We can run through the usual gamut of reasons as to why babies cry – because they’re hungry, wet, lonely, sick, bored…
But scientists have managed to add a sinister motive to this very common infant behaviour. Apparently, babies also cry for the purpose of preventing new siblings, thus allowing them to enjoy their parents’ undivided attention for longer.
Since babies are generally incapable of sitting Mum and Dad down and rationally discussing their family planning options, they resort to what they know best – crying. It is theorised that the constant getting up to tend to a squalling infant kills parents’ sex drives (no duh). The extra breastfeeding also delays the mother’s ovulation, meaning that there won’t be any more new little ones anytime soon.
Why do we talk about how much babies look like Dad?
If your man is bald and wrinkly, this alleged resemblance between him and your newborn might be a no-brainer.
However, researchers have noticed that regardless of how the baby actually looks, mothers (and her relatives) are particularly likely to comment that the new baby resembles her male partner. Why is this? Because they are subconsciously providing reassurance to Dad that he is indeed the biological father of the child, leading him to invest more physical and psychological resources to the child. Indeed, numerous studies have shown that offspring who resemble their fathers enjoy better outcomes.
Of course, these days, DNA testing can put to bed any doubts the father might have over his child’s paternity. We are simply mimicking the behaviour of our ancestors.
Why does my baby cry in my accent?
Question: How can you tell a German baby from a French baby?
A) Ask the baby’s parents
B) Check if the baby is wearing lederhosen or a beret
C) Listen to the baby’s accent.
Answer: All of the above (except for possibly B)
German researchers have found that babies cry differently depending on their mother’s accent. For example, French babies cry with a rising inflection, and German babies cry with a falling inflection. This may be because the baby picks up its mother’s linguistic characteristics from about three months before birth.
Is it really bad if I lick my child’s dummy clean?

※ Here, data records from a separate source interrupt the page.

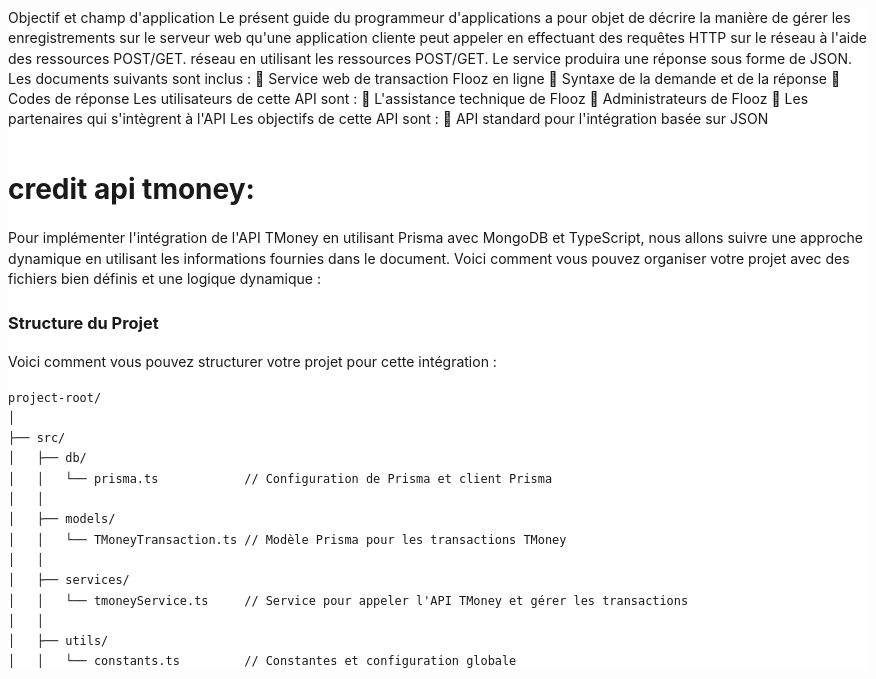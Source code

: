 









Objectif et champ d'application
Le présent guide du programmeur d'applications a pour objet de décrire la manière de gérer les enregistrements 
sur le serveur web qu'une application cliente peut appeler en effectuant des requêtes HTTP sur le réseau à l'aide des ressources POST/GET. 
réseau en utilisant les ressources POST/GET. Le service produira une réponse sous forme de JSON.
Les documents suivants sont inclus : 
 Service web de transaction Flooz en ligne
 Syntaxe de la demande et de la réponse 
 Codes de réponse
Les utilisateurs de cette API sont : 
 L'assistance technique de Flooz 
 Administrateurs de Flooz 
 Les partenaires qui s'intègrent à l'API
Les objectifs de cette API sont :
 API standard pour l'intégration basée sur JSON




























# credit api tmoney:

Pour implémenter l'intégration de l'API TMoney en utilisant Prisma avec MongoDB et TypeScript, nous allons suivre une approche dynamique en utilisant les informations fournies dans le document. Voici comment vous pouvez organiser votre projet avec des fichiers bien définis et une logique dynamique :

### Structure du Projet

Voici comment vous pouvez structurer votre projet pour cette intégration :

```
project-root/
│
├── src/
│   ├── db/
│   │   └── prisma.ts            // Configuration de Prisma et client Prisma
│   │
│   ├── models/
│   │   └── TMoneyTransaction.ts // Modèle Prisma pour les transactions TMoney
│   │
│   ├── services/
│   │   └── tmoneyService.ts     // Service pour appeler l'API TMoney et gérer les transactions
│   │
│   ├── utils/
│   │   └── constants.ts         // Constantes et configuration globale
```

The particular habit that many parents have of sucking clean their baby’s dropped pacifier before popping it back into their child’s mouth is generally condemned by health authorities. However, a group of Swedish researchers have found that this behaviour may confer unexpected health benefits to the offspring of these parents, namely, lower rates of allergies, asthma and other auto-immune diseases. The reason behind this is that sharing spit may help teach an infant’s body to differentiate between trivial threats and more harmful ones.